Yankovic's character, stodgily named George Newman instead of Odd Arnie or Bizarre Bob, is a congenital foul-up, constantly lost in fantasies of Spielberg movies. He takes over a failing UHF station, Channel 62, after his uncle wins it at a poker game. But in true daffy, goofy, sex-crazed guys fashion, George quickly piles up the heftiest ratings in town, despite programming shows like "Bowling for Burgers," "The Volcano Worshiper's Hour" and "Wheel of Fish," a game show whose wheel-spinner is named Vanna Whitefish.
Channel 62's superstar is the janitor, Stanley Spadowski (Michael Richards), a Jerry Lewis-style super-goon. Their nemesis is Kevin McCarthy, chewing passions to tatters as a network-affiliate czar caught in a perpetual grimace. Soon poor Stanley has been kidnaped and McCarthy is trying to foreclose the mortgage--or buy the station, or steal the deed--and a telethon is under way to raise all the money for Uncle Harvey's gambling debts.
As an actor, Yankovic alternates between screaming and staring confusedly into space. But Billy Barty, Trinidad Silva and Fran Drescher are fitfully funny. And, as Stanley, Michael Richards has one of those scarily intense mad-clown looks; he looks as if he could pick up quarters with his eyebrows.
In real life, Yankovic is a famous record parodist, sort of the Homer and Jethro of rock 'n' roll--or perhaps the Allan Sherman of MTV. (The film's director, Jay Levey, is his manager and video director.) And he has some funny ideas. The movie's highlight is a version of "The Ballad of Jed Clampett" sung to the tune of Dire Straits' "Money for Nothing." And there's a "Rambo" parody with Yankovic mowing down half the Eastern Hemisphere and the Eiffel Tower.

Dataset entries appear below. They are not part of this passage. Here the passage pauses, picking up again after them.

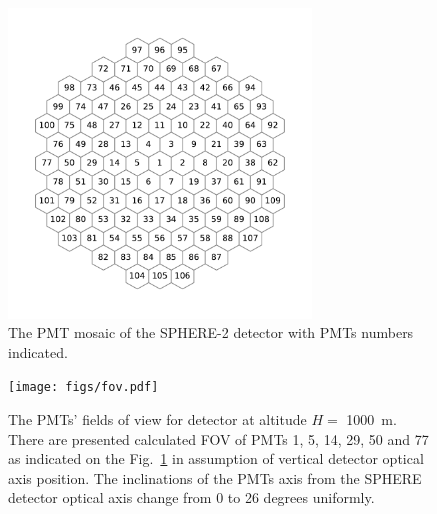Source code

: \documentclass[final,5p,times,twocolumn]{elsarticle}
\begin{document}
\begin{figure}[tb]
\centering
    \includegraphics[width=19pc]{figs/mosaic.pdf}%
    \vspace{-1.0pc}
    \caption{The PMT mosaic of the SPHERE-2 detector with PMTs numbers indicated.}
\label{fig:mosaic}
\end{figure}


\begin{figure}[bth]
\centering
    \texttt{[image: figs/fov.pdf]}
    \caption{The PMTs' fields of view for detector at altitude $H=$ 1000~m. There are presented calculated FOV of PMTs 1, 5, 14, 29, 50 and 77 as indicated on the Fig.~\ref{fig:mosaic} in assumption of vertical detector optical axis position. The inclinations of the PMTs axis from the SPHERE detector optical axis change from 0 to 26 degrees uniformly.}
\label{fig:pmt_fov}
\end{figure}
\end{document}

Yet there's something fatally wrong here. Why would someone who keeps losing himself in dream-parodies of Spielberg and Stallone movies come up with shows like "Druids on Parade" or "Name That Stain"?
The problem with "UHF" (MPAA-rated PG-13) is that everything in it is a parody. The only logic for anything that happens is that there's some new thing to make fun of--mostly inanely. It's not much of a movie. But, hey, give these daffy, goofy guys a break. Where would the film industry be without them?